(Data for the task begins)

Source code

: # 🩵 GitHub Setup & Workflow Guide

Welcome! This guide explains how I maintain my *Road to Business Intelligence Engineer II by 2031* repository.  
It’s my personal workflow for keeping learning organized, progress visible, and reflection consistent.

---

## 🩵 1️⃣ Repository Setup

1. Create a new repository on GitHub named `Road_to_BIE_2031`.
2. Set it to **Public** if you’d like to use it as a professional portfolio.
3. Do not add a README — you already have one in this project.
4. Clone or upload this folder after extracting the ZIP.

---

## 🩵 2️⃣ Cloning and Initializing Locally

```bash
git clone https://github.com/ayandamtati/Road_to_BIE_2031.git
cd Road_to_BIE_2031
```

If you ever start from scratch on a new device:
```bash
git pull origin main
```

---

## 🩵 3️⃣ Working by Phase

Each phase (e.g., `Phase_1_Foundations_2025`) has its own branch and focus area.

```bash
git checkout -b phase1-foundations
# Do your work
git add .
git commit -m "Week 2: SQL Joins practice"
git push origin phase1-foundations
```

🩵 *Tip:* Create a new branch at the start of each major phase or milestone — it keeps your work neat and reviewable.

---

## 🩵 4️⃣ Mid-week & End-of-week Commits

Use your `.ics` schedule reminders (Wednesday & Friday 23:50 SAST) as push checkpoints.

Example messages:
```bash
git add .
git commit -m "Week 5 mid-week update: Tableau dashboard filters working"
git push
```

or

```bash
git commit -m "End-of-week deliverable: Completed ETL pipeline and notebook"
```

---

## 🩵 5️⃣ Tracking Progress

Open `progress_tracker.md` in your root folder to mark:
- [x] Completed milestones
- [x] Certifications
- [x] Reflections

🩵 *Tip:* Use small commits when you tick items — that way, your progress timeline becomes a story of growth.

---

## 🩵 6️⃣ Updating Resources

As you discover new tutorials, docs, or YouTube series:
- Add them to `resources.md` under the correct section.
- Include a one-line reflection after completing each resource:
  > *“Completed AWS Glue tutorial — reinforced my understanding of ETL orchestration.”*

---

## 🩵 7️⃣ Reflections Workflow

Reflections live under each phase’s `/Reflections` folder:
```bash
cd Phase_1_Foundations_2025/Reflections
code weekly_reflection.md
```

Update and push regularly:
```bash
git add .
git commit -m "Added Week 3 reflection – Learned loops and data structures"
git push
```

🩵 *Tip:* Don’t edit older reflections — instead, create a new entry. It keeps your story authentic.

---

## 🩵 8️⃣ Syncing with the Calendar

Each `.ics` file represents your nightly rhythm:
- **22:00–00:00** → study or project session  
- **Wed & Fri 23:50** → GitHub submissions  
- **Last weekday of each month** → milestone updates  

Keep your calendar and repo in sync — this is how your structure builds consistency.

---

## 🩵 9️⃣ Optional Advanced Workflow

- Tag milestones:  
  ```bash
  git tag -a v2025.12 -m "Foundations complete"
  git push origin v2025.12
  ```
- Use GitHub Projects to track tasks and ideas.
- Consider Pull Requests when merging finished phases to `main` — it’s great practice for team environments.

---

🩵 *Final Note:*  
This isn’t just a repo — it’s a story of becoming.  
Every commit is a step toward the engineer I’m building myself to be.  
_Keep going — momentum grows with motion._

(Data for the task ends)

**Exercise instructions**
Nothing should be dropped or changed, so repeat all of the entries exactly.

**Answer section**
Source code

: # 🩵 GitHub Setup & Workflow Guide

Welcome! This guide explains how I maintain my *Road to Business Intelligence Engineer II by 2031* repository.  
It’s my personal workflow for keeping learning organized, progress visible, and reflection consistent.

---

## 🩵 1️⃣ Repository Setup

1. Create a new repository on GitHub named `Road_to_BIE_2031`.
2. Set it to **Public** if you’d like to use it as a professional portfolio.
3. Do not add a README — you already have one in this project.
4. Clone or upload this folder after extracting the ZIP.

---

## 🩵 2️⃣ Cloning and Initializing Locally

```bash
git clone https://github.com/ayandamtati/Road_to_BIE_2031.git
cd Road_to_BIE_2031
```

If you ever start from scratch on a new device:
```bash
git pull origin main
```

---

## 🩵 3️⃣ Working by Phase

Each phase (e.g., `Phase_1_Foundations_2025`) has its own branch and focus area.

```bash
git checkout -b phase1-foundations
# Do your work
git add .
git commit -m "Week 2: SQL Joins practice"
git push origin phase1-foundations
```

🩵 *Tip:* Create a new branch at the start of each major phase or milestone — it keeps your work neat and reviewable.

---

## 🩵 4️⃣ Mid-week & End-of-week Commits

Use your `.ics` schedule reminders (Wednesday & Friday 23:50 SAST) as push checkpoints.

Example messages:
```bash
git add .
git commit -m "Week 5 mid-week update: Tableau dashboard filters working"
git push
```

or

```bash
git commit -m "End-of-week deliverable: Completed ETL pipeline and notebook"
```

---

## 🩵 5️⃣ Tracking Progress

Open `progress_tracker.md` in your root folder to mark:
- [x] Completed milestones
- [x] Certifications
- [x] Reflections

🩵 *Tip:* Use small commits when you tick items — that way, your progress timeline becomes a story of growth.

---

## 🩵 6️⃣ Updating Resources

As you discover new tutorials, docs, or YouTube series:
- Add them to `resources.md` under the correct section.
- Include a one-line reflection after completing each resource:
  > *“Completed AWS Glue tutorial — reinforced my understanding of ETL orchestration.”*

---

## 🩵 7️⃣ Reflections Workflow

Reflections live under each phase’s `/Reflections` folder:
```bash
cd Phase_1_Foundations_2025/Reflections
code weekly_reflection.md
```

Update and push regularly:
```bash
git add .
git commit -m "Added Week 3 reflection – Learned loops and data structures"
git push
```

🩵 *Tip:* Don’t edit older reflections — instead, create a new entry. It keeps your story authentic.

---

## 🩵 8️⃣ Syncing with the Calendar

Each `.ics` file represents your nightly rhythm:
- **22:00–00:00** → study or project session  
- **Wed & Fri 23:50** → GitHub submissions  
- **Last weekday of each month** → milestone updates  

Keep your calendar and repo in sync — this is how your structure builds consistency.

---

## 🩵 9️⃣ Optional Advanced Workflow

- Tag milestones:  
  ```bash
  git tag -a v2025.12 -m "Foundations complete"
  git push origin v2025.12
  ```
- Use GitHub Projects to track tasks and ideas.
- Consider Pull Requests when merging finished phases to `main` — it’s great practice for team environments.

---

🩵 *Final Note:*  
This isn’t just a repo — it’s a story of becoming.  
Every commit is a step toward the engineer I’m building myself to be.  
_Keep going — momentum grows with motion._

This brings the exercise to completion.